Taking down electronic surveillance is trivial for the right people. There’s a broad attack surface, and these corporate colonies seem too happy to run knock-off pirated software and lowest bidder hardware.

I tried to reassemble the victims as well as I could; I wasn’t really there, and the fundamental essence of people is carried in their completion rather than their parts. But some element of it still remained, and I tried to scrabble out as much understanding as I could of what had transpired.

The damage to the colony had been severe enough that you could narrow your list of subjects to a very small number if you only counted the living. My client had already ruled out the survivors, though I noted that it wasn’t necessarily up to the right faculties to hold a good interrogation.

In a bit, I’d have to make myself corporeal and do footwork. For the moment, I contented myself to observe.


Image 5: A person sitting at a table, smartphone in hand. The person is out of frame, but their hand is not.

She was alone at the table, as she often was. The salt and pepper shakers served their ornamental function, and she idly browsed her phone.

These mornings were always rough. Like the calm before a storm that never came, they would stretch on and on for weeks and months.

Adrift. That’s how she’d described it to someone once. Adrift and being sucked into the undertow at the same time.

So she checked the news, smiled half-heartedly at a few images of cats, and went back to her coffee.

The ennui got to her the worst. It was like nothing existed that was worth bothering with.

No, that wasn’t quite it. There were things worth bothering with for other people. It was just her, her alone, in all the universe who had nothing worth doing, nowhere to go, nobody to please.

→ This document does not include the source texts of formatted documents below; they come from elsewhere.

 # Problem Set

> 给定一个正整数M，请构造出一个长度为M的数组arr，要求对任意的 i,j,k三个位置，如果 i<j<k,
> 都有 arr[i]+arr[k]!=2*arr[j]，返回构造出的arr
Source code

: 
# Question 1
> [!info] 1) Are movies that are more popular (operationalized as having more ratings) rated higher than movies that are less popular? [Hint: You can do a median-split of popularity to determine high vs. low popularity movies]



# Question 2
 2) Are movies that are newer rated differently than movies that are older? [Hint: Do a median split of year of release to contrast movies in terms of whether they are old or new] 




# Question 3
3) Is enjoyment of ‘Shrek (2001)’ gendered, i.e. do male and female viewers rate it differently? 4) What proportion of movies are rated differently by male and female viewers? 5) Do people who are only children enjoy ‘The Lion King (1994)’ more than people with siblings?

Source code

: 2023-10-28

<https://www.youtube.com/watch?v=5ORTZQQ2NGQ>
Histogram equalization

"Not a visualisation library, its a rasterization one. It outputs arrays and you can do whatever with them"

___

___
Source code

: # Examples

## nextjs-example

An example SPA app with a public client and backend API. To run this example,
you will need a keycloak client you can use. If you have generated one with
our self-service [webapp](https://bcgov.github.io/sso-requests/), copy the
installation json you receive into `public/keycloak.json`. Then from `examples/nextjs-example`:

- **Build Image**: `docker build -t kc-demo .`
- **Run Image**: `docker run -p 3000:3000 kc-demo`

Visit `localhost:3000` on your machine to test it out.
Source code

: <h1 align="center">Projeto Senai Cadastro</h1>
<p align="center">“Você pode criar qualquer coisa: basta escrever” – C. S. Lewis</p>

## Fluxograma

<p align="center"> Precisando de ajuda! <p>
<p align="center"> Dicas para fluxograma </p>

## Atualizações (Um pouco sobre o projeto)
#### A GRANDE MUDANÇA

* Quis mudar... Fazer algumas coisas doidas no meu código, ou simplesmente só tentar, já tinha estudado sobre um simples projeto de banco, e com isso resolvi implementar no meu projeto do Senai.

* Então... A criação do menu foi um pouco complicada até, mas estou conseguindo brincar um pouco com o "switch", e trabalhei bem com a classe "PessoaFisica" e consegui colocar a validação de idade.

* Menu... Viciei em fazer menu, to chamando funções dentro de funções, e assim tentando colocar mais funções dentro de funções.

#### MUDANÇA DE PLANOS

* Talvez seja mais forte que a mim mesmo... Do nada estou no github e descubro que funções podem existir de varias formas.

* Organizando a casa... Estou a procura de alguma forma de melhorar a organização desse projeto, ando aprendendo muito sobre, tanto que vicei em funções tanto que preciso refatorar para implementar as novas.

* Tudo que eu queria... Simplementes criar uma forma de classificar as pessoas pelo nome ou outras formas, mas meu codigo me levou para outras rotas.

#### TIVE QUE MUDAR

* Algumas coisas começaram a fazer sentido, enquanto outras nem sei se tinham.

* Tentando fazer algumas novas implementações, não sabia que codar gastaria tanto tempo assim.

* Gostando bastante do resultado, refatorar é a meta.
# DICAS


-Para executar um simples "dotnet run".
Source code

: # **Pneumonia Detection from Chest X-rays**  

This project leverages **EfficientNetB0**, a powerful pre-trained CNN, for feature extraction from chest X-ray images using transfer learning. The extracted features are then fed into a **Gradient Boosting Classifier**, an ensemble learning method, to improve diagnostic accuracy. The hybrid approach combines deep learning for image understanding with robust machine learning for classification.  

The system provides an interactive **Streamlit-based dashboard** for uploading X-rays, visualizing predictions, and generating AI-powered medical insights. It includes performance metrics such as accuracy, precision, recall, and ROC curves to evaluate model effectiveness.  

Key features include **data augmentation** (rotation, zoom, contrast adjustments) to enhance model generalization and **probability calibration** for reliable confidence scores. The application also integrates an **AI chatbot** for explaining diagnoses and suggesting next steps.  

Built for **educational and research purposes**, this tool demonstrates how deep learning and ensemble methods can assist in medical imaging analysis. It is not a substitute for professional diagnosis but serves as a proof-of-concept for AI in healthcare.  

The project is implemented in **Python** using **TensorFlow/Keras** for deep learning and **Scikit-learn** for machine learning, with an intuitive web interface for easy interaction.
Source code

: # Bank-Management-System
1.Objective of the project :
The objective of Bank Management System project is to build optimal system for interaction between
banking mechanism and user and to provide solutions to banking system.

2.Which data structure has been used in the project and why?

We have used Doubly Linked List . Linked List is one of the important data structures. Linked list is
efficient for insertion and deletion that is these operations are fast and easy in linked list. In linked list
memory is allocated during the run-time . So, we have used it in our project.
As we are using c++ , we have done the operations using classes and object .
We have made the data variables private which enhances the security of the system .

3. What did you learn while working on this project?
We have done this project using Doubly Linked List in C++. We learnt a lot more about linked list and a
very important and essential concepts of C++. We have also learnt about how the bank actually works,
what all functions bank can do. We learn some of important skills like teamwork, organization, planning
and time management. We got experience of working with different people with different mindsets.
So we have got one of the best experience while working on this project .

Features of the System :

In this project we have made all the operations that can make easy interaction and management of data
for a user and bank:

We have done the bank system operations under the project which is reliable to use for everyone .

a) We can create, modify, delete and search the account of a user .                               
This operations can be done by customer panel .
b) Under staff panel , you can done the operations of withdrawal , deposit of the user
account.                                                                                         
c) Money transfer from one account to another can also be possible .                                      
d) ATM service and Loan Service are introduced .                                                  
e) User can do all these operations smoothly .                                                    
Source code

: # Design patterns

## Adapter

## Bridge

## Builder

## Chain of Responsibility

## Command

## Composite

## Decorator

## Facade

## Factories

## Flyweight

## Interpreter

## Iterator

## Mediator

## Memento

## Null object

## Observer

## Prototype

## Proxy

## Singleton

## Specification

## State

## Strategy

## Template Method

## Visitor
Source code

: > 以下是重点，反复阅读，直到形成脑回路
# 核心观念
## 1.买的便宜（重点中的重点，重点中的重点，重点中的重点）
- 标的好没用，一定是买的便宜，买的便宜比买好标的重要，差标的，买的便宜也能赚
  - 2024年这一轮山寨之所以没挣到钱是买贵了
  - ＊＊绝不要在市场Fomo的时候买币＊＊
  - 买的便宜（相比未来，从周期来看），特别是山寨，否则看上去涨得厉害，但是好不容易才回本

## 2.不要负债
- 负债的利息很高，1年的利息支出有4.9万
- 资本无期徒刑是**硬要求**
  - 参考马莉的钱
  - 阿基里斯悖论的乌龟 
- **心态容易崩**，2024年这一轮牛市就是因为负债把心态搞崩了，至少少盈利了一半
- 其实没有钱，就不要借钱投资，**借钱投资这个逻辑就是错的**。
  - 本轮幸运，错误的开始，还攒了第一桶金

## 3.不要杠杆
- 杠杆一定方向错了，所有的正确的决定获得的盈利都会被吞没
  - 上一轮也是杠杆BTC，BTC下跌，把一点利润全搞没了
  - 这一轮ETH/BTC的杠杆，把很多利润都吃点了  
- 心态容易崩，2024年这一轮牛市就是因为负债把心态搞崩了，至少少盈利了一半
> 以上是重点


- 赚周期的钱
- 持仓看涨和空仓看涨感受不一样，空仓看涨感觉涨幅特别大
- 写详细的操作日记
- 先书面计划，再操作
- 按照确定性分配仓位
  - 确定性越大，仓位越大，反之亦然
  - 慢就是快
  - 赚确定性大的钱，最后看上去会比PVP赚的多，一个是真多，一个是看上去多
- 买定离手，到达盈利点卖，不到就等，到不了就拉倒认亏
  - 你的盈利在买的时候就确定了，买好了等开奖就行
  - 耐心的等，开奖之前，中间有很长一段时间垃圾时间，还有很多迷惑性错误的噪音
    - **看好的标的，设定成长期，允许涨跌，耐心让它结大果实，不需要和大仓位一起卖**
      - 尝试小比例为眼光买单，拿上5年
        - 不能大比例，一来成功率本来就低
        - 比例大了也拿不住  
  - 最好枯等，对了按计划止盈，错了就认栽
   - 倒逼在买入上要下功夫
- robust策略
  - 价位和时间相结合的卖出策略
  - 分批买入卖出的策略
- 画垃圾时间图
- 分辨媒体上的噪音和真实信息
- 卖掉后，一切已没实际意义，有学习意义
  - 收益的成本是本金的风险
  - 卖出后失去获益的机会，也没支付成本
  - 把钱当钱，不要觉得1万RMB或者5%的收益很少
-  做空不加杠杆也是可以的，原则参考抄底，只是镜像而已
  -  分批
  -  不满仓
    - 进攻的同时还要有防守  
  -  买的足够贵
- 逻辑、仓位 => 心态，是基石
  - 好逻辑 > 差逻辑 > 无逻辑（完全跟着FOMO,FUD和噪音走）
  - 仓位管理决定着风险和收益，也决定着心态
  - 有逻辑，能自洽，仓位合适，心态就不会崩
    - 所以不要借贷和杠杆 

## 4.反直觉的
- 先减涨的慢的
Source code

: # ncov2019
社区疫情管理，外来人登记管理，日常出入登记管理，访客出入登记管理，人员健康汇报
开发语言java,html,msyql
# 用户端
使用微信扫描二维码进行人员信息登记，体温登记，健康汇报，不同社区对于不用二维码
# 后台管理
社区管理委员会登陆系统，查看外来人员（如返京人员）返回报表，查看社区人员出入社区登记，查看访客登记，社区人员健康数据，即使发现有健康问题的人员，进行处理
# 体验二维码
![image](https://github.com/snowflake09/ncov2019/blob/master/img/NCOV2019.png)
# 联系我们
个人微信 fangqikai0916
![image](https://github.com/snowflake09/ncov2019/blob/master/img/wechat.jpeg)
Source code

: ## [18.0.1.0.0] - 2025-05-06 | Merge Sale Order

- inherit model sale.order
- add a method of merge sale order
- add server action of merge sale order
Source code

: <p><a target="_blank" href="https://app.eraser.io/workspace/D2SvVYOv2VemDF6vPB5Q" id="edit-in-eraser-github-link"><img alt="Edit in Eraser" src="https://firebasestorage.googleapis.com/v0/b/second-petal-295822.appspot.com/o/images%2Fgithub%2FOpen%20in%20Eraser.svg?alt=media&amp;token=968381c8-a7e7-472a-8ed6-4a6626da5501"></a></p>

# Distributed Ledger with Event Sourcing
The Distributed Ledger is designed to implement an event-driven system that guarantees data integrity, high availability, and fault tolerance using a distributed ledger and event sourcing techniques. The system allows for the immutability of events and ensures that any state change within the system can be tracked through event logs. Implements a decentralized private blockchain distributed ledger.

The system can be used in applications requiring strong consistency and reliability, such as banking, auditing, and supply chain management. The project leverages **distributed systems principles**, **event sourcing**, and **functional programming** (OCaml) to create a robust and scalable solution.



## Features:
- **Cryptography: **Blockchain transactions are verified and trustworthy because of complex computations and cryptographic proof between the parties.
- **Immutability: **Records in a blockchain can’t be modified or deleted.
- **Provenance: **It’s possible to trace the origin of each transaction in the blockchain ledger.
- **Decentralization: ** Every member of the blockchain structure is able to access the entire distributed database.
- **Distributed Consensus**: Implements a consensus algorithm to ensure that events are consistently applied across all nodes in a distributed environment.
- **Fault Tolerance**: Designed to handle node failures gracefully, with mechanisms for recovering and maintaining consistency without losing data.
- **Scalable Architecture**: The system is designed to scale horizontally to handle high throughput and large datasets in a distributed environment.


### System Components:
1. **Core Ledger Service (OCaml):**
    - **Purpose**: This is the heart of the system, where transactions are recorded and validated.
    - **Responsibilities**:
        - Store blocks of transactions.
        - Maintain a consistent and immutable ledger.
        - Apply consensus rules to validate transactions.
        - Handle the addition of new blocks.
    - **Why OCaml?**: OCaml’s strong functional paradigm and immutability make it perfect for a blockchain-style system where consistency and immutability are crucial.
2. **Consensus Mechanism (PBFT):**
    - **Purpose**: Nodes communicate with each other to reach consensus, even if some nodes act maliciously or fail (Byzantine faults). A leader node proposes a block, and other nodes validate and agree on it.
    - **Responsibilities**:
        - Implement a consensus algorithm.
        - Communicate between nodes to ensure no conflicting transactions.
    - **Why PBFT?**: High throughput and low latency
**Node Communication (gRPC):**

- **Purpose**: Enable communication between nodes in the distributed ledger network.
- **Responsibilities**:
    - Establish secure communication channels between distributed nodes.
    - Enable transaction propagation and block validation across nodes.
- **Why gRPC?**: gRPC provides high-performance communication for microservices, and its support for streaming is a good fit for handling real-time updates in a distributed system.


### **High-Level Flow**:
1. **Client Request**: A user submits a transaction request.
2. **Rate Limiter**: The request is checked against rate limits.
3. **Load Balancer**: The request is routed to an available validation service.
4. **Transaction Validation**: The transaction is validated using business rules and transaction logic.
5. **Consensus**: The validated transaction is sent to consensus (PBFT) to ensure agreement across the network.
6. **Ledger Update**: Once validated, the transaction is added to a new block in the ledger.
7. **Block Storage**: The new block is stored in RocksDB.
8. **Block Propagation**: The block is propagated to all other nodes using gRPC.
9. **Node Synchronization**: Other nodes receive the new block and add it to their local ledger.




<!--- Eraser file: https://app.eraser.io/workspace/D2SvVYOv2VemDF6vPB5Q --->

In the right light, it was liberating, but it shook her to her core. Freedom was only as good as the person putting it to use, and she couldn’t find a use for herself.

The coffee went down slowly, maybe fifteen minutes for the mug. On a good day, it would’ve been down in three gulps, then she’d have been out the front door. Someone on the television said something neither she nor he actually believed, but both of them listened to so that the time would pass.


Ultimately, one of the things I find very valuable in these quick-writes is the fact that I’m not trying to turn these into successful published pieces.

I like some of the imagery and tone in this second piece, but it’s so unusual I don’t know it has a giant place in the market. It’s self-indulgent, you could say.